• _What is required_
Repeat the lines below exactly as written, please, from the line with "ಓಂ ಹ್ರೀಂ ನಮೋ ಭಗವತಿ ಐಂದ್ರಿ" to the line with "their latent representations.", both lines included, and no others.

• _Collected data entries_
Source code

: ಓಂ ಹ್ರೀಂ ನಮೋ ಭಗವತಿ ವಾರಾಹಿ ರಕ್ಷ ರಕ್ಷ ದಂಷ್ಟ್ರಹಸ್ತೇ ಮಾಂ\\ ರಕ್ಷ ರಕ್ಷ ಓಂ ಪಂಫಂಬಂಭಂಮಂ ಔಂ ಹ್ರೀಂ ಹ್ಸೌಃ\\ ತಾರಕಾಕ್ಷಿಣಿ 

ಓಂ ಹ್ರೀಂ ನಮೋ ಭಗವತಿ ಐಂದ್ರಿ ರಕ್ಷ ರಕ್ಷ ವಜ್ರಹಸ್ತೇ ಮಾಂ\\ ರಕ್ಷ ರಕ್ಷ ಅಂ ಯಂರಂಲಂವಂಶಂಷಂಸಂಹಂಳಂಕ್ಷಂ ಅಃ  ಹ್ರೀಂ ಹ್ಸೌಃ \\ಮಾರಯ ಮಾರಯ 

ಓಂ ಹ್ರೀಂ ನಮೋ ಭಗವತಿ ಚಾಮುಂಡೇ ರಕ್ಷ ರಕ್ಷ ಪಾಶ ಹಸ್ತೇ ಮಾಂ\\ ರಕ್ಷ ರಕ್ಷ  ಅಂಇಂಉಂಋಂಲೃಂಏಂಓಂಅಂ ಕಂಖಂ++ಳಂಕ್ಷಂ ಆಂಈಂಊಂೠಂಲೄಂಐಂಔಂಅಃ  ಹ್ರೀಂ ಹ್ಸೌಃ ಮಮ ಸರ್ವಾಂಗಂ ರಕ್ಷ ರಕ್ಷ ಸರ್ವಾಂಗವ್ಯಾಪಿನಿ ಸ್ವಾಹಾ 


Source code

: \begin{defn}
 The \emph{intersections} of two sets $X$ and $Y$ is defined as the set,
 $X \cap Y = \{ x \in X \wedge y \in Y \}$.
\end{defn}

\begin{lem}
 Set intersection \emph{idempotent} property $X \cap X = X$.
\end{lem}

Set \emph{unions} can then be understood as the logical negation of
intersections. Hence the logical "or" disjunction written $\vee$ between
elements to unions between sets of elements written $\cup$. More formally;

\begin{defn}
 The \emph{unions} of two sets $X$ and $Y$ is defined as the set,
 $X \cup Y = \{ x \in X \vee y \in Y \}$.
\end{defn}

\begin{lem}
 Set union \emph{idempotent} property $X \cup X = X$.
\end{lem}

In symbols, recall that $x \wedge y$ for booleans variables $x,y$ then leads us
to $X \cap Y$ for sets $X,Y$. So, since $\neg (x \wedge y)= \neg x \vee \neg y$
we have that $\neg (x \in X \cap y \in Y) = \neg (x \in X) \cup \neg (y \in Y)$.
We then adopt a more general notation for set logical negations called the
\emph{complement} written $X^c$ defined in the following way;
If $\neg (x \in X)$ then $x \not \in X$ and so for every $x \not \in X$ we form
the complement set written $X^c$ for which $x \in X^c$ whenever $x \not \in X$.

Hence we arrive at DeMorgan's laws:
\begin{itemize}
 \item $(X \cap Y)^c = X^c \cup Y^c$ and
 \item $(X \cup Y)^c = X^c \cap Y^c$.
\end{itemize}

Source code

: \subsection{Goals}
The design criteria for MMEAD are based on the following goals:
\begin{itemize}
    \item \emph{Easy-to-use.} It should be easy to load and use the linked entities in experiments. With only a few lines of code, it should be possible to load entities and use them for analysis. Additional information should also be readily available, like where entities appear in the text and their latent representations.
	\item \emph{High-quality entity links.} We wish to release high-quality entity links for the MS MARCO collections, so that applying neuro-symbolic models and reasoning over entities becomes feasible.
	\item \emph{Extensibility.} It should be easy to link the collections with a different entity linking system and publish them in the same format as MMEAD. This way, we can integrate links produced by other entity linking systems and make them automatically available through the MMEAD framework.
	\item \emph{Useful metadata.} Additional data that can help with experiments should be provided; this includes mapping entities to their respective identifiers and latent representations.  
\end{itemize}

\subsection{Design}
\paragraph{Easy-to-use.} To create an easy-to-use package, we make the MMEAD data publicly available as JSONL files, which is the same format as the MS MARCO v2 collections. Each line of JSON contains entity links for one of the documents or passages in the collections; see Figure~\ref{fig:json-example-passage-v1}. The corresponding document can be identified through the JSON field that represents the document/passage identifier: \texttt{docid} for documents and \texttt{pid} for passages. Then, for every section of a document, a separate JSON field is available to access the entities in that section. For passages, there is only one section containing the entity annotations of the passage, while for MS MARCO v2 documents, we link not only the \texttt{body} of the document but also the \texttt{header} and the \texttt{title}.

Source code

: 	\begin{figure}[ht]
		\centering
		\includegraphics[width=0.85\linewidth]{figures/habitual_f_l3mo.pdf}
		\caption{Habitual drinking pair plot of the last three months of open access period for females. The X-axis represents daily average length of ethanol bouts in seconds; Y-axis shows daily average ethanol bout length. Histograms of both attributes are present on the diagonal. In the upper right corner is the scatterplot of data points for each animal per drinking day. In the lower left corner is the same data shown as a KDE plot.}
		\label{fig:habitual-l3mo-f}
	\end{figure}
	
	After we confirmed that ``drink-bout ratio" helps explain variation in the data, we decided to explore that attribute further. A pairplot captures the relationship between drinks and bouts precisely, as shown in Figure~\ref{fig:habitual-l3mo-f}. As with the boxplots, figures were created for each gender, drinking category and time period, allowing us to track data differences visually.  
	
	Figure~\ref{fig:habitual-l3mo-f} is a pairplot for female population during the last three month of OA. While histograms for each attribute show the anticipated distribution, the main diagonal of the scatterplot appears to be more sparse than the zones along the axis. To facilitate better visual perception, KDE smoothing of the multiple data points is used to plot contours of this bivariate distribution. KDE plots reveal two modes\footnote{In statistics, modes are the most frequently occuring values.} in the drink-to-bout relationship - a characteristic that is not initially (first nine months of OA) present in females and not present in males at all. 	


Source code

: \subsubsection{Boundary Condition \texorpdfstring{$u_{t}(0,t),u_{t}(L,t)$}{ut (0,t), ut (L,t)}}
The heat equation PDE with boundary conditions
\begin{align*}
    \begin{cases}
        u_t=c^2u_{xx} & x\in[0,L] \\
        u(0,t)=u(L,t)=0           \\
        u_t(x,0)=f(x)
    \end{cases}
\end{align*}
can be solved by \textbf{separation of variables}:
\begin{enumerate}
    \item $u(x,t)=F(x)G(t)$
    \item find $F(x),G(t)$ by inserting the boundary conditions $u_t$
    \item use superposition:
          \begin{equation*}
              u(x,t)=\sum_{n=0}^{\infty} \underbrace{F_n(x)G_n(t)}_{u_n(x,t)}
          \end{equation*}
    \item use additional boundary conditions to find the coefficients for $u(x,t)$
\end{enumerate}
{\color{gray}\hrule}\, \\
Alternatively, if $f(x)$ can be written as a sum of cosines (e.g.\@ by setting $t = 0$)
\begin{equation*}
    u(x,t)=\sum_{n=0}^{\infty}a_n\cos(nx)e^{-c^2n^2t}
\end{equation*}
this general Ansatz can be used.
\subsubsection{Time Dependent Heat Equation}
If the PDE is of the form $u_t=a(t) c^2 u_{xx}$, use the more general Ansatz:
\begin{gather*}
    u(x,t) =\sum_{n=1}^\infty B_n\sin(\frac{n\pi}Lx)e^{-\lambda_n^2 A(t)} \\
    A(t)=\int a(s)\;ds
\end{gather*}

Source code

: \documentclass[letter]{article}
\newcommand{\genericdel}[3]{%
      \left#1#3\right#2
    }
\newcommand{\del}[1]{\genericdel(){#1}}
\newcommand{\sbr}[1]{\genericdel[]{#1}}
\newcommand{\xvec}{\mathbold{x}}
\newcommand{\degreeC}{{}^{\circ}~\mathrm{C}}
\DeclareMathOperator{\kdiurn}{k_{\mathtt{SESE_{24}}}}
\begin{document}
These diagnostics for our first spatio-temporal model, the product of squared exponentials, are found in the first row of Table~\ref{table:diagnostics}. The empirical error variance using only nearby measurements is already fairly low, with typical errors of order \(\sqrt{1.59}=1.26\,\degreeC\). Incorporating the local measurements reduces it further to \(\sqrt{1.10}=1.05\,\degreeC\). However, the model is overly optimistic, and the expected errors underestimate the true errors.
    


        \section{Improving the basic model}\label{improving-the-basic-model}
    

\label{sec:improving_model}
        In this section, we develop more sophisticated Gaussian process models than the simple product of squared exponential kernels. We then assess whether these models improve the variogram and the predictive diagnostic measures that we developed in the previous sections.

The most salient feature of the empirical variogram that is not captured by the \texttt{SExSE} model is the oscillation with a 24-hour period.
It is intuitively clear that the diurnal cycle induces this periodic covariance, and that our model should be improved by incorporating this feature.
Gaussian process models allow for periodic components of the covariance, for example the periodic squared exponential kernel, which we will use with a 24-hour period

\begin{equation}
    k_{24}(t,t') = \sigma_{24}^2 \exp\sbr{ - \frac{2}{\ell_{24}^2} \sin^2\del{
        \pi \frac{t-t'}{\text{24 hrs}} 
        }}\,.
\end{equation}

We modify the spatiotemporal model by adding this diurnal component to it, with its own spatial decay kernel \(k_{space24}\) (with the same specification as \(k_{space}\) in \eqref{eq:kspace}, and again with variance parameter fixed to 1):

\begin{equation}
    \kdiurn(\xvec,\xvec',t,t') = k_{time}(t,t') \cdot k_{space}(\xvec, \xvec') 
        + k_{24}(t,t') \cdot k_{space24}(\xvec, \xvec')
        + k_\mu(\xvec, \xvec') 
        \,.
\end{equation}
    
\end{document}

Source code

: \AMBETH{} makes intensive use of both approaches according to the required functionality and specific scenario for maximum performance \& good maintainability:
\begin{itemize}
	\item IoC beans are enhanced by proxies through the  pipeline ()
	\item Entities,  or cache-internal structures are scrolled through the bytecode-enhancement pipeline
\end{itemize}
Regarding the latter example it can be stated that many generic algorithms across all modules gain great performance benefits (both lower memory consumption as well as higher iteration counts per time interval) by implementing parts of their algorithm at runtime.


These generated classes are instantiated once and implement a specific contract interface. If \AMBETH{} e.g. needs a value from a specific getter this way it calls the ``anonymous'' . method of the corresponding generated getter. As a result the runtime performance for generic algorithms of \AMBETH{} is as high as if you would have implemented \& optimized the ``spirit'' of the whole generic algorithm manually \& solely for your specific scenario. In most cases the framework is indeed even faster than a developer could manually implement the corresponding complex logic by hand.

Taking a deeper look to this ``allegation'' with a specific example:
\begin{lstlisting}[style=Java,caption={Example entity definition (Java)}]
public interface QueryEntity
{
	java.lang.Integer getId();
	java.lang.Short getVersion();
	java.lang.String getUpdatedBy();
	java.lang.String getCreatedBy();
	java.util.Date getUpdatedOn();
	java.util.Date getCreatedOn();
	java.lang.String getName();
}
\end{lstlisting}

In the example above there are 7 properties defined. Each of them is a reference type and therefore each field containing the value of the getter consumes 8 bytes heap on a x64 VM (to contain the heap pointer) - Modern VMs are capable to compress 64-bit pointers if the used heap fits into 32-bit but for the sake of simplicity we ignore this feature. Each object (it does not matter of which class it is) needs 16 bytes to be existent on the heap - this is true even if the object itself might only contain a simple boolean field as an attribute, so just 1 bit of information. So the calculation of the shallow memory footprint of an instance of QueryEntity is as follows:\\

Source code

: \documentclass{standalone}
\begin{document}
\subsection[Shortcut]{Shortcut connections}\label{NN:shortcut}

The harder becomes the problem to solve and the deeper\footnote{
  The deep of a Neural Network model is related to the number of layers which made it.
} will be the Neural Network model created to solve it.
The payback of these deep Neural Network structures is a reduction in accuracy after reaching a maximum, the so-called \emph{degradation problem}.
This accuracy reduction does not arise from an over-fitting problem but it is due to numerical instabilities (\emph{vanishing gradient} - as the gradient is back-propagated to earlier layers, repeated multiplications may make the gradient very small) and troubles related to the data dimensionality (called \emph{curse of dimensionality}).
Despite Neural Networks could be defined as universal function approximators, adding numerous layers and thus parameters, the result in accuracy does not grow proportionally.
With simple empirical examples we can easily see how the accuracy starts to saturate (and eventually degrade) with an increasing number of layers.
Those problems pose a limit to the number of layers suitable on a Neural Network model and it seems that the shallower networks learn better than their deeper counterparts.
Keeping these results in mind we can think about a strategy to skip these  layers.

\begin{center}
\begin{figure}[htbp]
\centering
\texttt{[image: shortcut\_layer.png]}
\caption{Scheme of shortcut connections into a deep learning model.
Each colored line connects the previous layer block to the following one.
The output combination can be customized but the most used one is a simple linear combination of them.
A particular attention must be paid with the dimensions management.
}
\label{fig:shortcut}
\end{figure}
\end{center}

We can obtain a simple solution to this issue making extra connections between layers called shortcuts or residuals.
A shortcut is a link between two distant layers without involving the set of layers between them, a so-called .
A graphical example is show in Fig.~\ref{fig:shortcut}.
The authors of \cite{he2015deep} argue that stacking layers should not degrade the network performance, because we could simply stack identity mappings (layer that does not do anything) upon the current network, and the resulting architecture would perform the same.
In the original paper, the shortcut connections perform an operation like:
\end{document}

• _Task solution_
ಓಂ ಹ್ರೀಂ ನಮೋ ಭಗವತಿ ಐಂದ್ರಿ ರಕ್ಷ ರಕ್ಷ ವಜ್ರಹಸ್ತೇ ಮಾಂ\\ ರಕ್ಷ ರಕ್ಷ ಅಂ ಯಂರಂಲಂವಂಶಂಷಂಸಂಹಂಳಂಕ್ಷಂ ಅಃ  ಹ್ರೀಂ ಹ್ಸೌಃ \\ಮಾರಯ ಮಾರಯ 

ಓಂ ಹ್ರೀಂ ನಮೋ ಭಗವತಿ ಚಾಮುಂಡೇ ರಕ್ಷ ರಕ್ಷ ಪಾಶ ಹಸ್ತೇ ಮಾಂ\\ ರಕ್ಷ ರಕ್ಷ  ಅಂಇಂಉಂಋಂಲೃಂಏಂಓಂಅಂ ಕಂಖಂ++ಳಂಕ್ಷಂ ಆಂಈಂಊಂೠಂಲೄಂಐಂಔಂಅಃ  ಹ್ರೀಂ ಹ್ಸೌಃ ಮಮ ಸರ್ವಾಂಗಂ ರಕ್ಷ ರಕ್ಷ ಸರ್ವಾಂಗವ್ಯಾಪಿನಿ ಸ್ವಾಹಾ 


Source code

: \begin{defn}
 The \emph{intersections} of two sets $X$ and $Y$ is defined as the set,
 $X \cap Y = \{ x \in X \wedge y \in Y \}$.
\end{defn}

\begin{lem}
 Set intersection \emph{idempotent} property $X \cap X = X$.
\end{lem}

Set \emph{unions} can then be understood as the logical negation of
intersections. Hence the logical "or" disjunction written $\vee$ between
elements to unions between sets of elements written $\cup$. More formally;

\begin{defn}
 The \emph{unions} of two sets $X$ and $Y$ is defined as the set,
 $X \cup Y = \{ x \in X \vee y \in Y \}$.
\end{defn}

\begin{lem}
 Set union \emph{idempotent} property $X \cup X = X$.
\end{lem}

In symbols, recall that $x \wedge y$ for booleans variables $x,y$ then leads us
to $X \cap Y$ for sets $X,Y$. So, since $\neg (x \wedge y)= \neg x \vee \neg y$
we have that $\neg (x \in X \cap y \in Y) = \neg (x \in X) \cup \neg (y \in Y)$.
We then adopt a more general notation for set logical negations called the
\emph{complement} written $X^c$ defined in the following way;
If $\neg (x \in X)$ then $x \not \in X$ and so for every $x \not \in X$ we form
the complement set written $X^c$ for which $x \in X^c$ whenever $x \not \in X$.

Hence we arrive at DeMorgan's laws:
\begin{itemize}
 \item $(X \cap Y)^c = X^c \cup Y^c$ and
 \item $(X \cup Y)^c = X^c \cap Y^c$.
\end{itemize}

Source code

: \subsection{Goals}
The design criteria for MMEAD are based on the following goals:
\begin{itemize}
    \item \emph{Easy-to-use.} It should be easy to load and use the linked entities in experiments. With only a few lines of code, it should be possible to load entities and use them for analysis. Additional information should also be readily available, like where entities appear in the text and their latent representations.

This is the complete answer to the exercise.